■ PROBLEM TO WORK ON
Scan the records below for lines with the word "following", then state how many you find and nothing else.

########################################

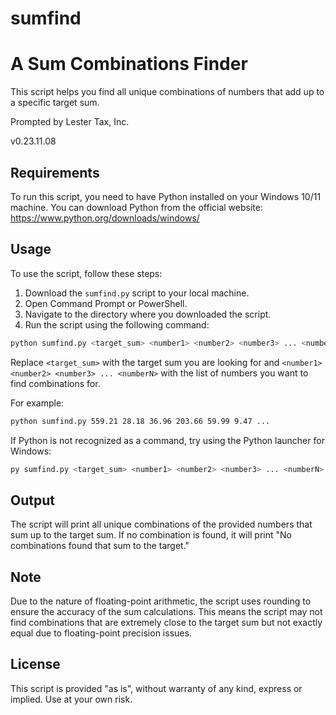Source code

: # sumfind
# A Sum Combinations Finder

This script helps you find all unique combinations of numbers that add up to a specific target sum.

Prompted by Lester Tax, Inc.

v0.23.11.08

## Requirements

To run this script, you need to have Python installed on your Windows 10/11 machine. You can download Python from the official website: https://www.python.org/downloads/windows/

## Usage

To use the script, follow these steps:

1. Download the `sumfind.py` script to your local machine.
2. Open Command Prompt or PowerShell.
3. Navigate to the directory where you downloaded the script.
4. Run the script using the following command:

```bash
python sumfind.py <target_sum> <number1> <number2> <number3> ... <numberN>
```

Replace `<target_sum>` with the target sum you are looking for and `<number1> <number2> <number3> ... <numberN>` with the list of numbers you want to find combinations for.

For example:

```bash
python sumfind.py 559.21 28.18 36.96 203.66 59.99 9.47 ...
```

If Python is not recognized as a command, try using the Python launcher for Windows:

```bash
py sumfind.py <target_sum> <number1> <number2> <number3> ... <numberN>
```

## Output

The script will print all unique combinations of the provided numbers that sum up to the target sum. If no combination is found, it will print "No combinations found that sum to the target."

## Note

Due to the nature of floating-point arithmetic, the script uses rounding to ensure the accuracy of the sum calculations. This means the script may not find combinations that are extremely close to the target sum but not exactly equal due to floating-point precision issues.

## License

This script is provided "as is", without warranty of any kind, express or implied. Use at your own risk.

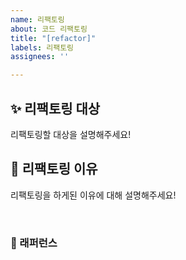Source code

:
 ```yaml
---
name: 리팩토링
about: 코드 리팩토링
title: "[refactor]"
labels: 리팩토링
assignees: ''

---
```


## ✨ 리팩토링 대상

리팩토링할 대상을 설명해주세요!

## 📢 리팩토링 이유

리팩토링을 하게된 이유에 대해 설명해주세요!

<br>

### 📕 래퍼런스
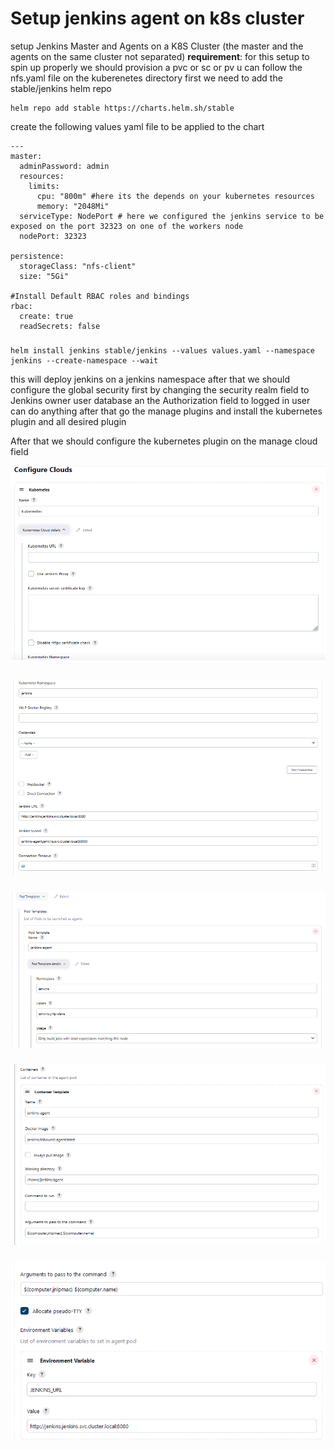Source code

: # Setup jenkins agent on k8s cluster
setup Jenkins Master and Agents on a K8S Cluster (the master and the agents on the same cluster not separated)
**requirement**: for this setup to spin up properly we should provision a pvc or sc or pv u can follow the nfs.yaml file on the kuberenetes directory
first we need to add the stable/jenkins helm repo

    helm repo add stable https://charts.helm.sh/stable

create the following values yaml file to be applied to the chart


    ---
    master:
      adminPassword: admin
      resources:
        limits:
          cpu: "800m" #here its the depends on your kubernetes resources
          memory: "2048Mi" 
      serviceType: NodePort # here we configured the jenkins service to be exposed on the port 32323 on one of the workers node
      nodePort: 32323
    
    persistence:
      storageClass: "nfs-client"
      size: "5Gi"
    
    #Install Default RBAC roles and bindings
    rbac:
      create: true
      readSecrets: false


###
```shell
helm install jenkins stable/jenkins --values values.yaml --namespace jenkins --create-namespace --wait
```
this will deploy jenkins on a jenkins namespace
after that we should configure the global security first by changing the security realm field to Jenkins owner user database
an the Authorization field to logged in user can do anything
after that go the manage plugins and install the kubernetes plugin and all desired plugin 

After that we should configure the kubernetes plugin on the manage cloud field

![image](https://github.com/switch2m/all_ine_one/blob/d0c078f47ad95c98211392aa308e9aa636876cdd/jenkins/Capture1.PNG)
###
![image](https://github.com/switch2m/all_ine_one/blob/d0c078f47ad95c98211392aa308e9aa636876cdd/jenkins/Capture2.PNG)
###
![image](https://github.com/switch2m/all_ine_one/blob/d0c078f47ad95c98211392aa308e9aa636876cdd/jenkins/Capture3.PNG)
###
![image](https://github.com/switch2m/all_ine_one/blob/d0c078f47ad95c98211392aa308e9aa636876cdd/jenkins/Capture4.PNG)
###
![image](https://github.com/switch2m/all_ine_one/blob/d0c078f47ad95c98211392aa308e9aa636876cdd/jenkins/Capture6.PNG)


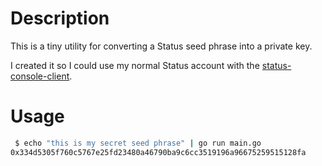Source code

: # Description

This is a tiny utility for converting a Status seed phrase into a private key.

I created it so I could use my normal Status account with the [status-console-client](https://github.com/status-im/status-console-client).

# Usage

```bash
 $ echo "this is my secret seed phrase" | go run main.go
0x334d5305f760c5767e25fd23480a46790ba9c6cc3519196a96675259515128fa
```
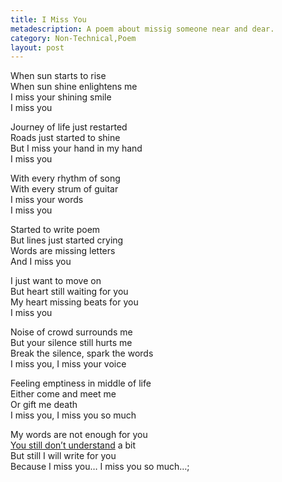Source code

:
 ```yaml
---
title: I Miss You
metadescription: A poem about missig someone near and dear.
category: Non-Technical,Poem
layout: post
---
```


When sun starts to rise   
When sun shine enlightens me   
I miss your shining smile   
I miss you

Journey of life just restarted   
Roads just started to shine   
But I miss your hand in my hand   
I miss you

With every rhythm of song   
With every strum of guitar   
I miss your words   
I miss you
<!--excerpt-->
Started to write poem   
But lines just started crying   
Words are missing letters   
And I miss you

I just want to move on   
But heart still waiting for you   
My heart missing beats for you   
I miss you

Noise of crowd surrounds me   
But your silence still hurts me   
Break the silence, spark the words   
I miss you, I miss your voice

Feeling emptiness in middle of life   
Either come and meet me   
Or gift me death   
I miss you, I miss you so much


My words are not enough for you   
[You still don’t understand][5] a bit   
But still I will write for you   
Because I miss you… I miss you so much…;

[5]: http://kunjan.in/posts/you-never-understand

########################################

■ TASK RESULT
2